Manley Variable MU Stereo Limiter Compressor.
The Manley Vari-MU review
I have used the Manley for years and it basically is always across everything. In principle. Once you’ve got the machine working you can instantly hear the gloss. I use it as much for single instruments as on the master busses. It is a misconception that it is a mastering unit (this one I have is the non-mastering version). You can get the drums and vocals incredibly solid or nicely pumping – it’s your choice. Clearly you wont get this sound out of a Plug-In – I’ve tried many a times. Can someone prove me wrong?
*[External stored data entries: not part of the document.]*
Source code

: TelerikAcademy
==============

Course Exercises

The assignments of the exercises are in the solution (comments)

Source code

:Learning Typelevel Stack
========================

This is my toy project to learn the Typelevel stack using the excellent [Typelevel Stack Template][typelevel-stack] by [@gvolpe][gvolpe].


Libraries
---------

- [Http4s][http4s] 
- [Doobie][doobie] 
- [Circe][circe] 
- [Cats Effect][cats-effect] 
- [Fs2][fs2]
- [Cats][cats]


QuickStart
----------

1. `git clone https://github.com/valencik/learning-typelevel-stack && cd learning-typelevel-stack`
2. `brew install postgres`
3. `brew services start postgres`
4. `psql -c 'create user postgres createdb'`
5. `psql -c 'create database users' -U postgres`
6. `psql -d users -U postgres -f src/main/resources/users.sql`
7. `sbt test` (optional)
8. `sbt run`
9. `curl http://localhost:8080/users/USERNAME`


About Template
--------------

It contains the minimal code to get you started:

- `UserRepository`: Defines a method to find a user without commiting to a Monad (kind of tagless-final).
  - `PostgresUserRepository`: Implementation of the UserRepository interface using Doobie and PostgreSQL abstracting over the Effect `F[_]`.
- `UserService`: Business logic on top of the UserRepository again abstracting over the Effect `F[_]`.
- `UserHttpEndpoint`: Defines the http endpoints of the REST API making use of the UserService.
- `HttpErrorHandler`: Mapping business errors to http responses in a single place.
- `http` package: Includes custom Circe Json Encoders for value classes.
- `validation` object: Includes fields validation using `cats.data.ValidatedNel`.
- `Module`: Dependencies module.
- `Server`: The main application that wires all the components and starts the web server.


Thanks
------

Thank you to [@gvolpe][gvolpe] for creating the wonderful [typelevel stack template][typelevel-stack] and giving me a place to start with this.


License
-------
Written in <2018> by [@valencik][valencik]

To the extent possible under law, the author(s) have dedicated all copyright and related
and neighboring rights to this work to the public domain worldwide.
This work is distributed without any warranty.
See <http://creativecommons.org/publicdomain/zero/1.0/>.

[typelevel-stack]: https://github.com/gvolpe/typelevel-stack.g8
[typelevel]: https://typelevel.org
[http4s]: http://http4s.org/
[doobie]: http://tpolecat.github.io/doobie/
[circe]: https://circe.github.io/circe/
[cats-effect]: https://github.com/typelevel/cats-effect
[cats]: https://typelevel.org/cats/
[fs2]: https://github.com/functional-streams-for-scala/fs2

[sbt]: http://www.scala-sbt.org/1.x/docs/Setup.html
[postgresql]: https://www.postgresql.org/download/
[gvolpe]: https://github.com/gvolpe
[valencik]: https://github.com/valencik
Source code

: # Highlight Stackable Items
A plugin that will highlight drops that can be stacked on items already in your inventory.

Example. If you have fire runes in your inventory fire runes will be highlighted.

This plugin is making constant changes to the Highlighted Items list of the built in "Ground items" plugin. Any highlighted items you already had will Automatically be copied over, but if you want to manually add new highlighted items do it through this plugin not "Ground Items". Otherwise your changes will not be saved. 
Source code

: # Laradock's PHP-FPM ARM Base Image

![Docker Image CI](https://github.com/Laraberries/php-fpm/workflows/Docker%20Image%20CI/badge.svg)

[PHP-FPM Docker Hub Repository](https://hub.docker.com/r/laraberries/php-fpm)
“Kick it up to something obscene, like 15-20 dB, and it squeezes the track like a silk glove, getting the effect without any nasty artifacts. There is something to this unit that just glues everything together and makes the track sound, for want of another term, ‘better.’ You can’t really compare it to anything else because it is indeed unique, once you try one, you’ll be hooked forever,” concludes Owsinsky.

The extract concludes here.